*** Opening TASK INPUT ***

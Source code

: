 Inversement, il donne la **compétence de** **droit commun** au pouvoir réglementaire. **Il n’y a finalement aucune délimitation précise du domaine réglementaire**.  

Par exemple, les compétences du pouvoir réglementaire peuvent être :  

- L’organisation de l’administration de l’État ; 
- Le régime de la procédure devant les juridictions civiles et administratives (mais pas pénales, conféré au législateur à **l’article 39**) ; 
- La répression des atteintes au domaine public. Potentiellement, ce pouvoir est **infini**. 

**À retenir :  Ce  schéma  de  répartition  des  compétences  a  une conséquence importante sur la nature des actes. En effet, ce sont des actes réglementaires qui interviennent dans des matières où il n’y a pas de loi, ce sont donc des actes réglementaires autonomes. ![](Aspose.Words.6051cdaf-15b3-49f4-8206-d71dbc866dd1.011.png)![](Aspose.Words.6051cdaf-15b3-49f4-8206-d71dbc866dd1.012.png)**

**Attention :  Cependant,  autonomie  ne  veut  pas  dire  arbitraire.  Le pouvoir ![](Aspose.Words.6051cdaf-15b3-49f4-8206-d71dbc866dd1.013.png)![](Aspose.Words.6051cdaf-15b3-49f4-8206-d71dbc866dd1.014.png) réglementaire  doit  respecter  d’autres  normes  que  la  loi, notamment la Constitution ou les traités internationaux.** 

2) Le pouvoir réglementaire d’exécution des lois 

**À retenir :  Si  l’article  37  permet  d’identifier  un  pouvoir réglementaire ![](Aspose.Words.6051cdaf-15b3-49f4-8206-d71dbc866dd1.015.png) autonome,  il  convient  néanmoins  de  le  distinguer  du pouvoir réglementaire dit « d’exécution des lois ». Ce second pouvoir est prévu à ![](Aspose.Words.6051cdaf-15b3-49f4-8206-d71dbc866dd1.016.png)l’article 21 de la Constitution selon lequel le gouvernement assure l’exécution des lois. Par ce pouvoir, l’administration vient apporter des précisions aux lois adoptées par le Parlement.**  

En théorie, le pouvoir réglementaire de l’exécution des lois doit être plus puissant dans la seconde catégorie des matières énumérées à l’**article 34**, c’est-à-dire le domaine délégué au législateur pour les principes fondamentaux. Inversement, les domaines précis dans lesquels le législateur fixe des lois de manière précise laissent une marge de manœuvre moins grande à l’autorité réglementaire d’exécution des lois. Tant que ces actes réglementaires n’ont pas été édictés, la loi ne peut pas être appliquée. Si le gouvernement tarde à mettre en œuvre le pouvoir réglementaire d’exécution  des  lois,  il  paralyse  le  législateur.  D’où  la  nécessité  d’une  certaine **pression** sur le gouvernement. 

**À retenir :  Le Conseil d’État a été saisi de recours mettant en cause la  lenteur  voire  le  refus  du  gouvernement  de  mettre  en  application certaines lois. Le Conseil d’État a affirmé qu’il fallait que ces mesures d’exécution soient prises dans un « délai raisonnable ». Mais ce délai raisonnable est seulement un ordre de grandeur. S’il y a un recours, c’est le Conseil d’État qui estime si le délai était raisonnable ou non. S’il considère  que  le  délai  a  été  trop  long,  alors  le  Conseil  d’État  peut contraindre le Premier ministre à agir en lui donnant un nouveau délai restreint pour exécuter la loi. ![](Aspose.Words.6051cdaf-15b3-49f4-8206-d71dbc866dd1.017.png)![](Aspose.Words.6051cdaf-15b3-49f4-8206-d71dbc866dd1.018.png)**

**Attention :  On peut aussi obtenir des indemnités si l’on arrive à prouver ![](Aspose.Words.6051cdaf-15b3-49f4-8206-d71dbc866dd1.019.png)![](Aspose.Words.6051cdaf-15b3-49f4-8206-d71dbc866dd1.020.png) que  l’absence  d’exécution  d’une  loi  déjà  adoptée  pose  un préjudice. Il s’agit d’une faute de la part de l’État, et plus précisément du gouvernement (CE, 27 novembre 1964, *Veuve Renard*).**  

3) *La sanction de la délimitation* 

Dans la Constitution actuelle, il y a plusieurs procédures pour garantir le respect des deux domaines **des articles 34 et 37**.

*** Closing TASK INPUT ***

ASSIGNED TASK
Reproduce all of the entries verbatim.

SOLUTION
Source code

: Inversement, il donne la **compétence de** **droit commun** au pouvoir réglementaire. **Il n’y a finalement aucune délimitation précise du domaine réglementaire**.  

Par exemple, les compétences du pouvoir réglementaire peuvent être :  

- L’organisation de l’administration de l’État ; 
- Le régime de la procédure devant les juridictions civiles et administratives (mais pas pénales, conféré au législateur à **l’article 39**) ; 
- La répression des atteintes au domaine public. Potentiellement, ce pouvoir est **infini**. 

**À retenir :  Ce  schéma  de  répartition  des  compétences  a  une conséquence importante sur la nature des actes. En effet, ce sont des actes réglementaires qui interviennent dans des matières où il n’y a pas de loi, ce sont donc des actes réglementaires autonomes. ![](Aspose.Words.6051cdaf-15b3-49f4-8206-d71dbc866dd1.011.png)![](Aspose.Words.6051cdaf-15b3-49f4-8206-d71dbc866dd1.012.png)**

**Attention :  Cependant,  autonomie  ne  veut  pas  dire  arbitraire.  Le pouvoir ![](Aspose.Words.6051cdaf-15b3-49f4-8206-d71dbc866dd1.013.png)![](Aspose.Words.6051cdaf-15b3-49f4-8206-d71dbc866dd1.014.png) réglementaire  doit  respecter  d’autres  normes  que  la  loi, notamment la Constitution ou les traités internationaux.** 

2) Le pouvoir réglementaire d’exécution des lois 

**À retenir :  Si  l’article  37  permet  d’identifier  un  pouvoir réglementaire ![](Aspose.Words.6051cdaf-15b3-49f4-8206-d71dbc866dd1.015.png) autonome,  il  convient  néanmoins  de  le  distinguer  du pouvoir réglementaire dit « d’exécution des lois ». Ce second pouvoir est prévu à ![](Aspose.Words.6051cdaf-15b3-49f4-8206-d71dbc866dd1.016.png)l’article 21 de la Constitution selon lequel le gouvernement assure l’exécution des lois. Par ce pouvoir, l’administration vient apporter des précisions aux lois adoptées par le Parlement.**  

En théorie, le pouvoir réglementaire de l’exécution des lois doit être plus puissant dans la seconde catégorie des matières énumérées à l’**article 34**, c’est-à-dire le domaine délégué au législateur pour les principes fondamentaux. Inversement, les domaines précis dans lesquels le législateur fixe des lois de manière précise laissent une marge de manœuvre moins grande à l’autorité réglementaire d’exécution des lois. Tant que ces actes réglementaires n’ont pas été édictés, la loi ne peut pas être appliquée. Si le gouvernement tarde à mettre en œuvre le pouvoir réglementaire d’exécution  des  lois,  il  paralyse  le  législateur.  D’où  la  nécessité  d’une  certaine **pression** sur le gouvernement. 

**À retenir :  Le Conseil d’État a été saisi de recours mettant en cause la  lenteur  voire  le  refus  du  gouvernement  de  mettre  en  application certaines lois. Le Conseil d’État a affirmé qu’il fallait que ces mesures d’exécution soient prises dans un « délai raisonnable ». Mais ce délai raisonnable est seulement un ordre de grandeur. S’il y a un recours, c’est le Conseil d’État qui estime si le délai était raisonnable ou non. S’il considère  que  le  délai  a  été  trop  long,  alors  le  Conseil  d’État  peut contraindre le Premier ministre à agir en lui donnant un nouveau délai restreint pour exécuter la loi. ![](Aspose.Words.6051cdaf-15b3-49f4-8206-d71dbc866dd1.017.png)![](Aspose.Words.6051cdaf-15b3-49f4-8206-d71dbc866dd1.018.png)**

**Attention :  On peut aussi obtenir des indemnités si l’on arrive à prouver ![](Aspose.Words.6051cdaf-15b3-49f4-8206-d71dbc866dd1.019.png)![](Aspose.Words.6051cdaf-15b3-49f4-8206-d71dbc866dd1.020.png) que  l’absence  d’exécution  d’une  loi  déjà  adoptée  pose  un préjudice. Il s’agit d’une faute de la part de l’État, et plus précisément du gouvernement (CE, 27 novembre 1964, *Veuve Renard*).**  

3) *La sanction de la délimitation* 

Dans la Constitution actuelle, il y a plusieurs procédures pour garantir le respect des deux domaines **des articles 34 et 37**.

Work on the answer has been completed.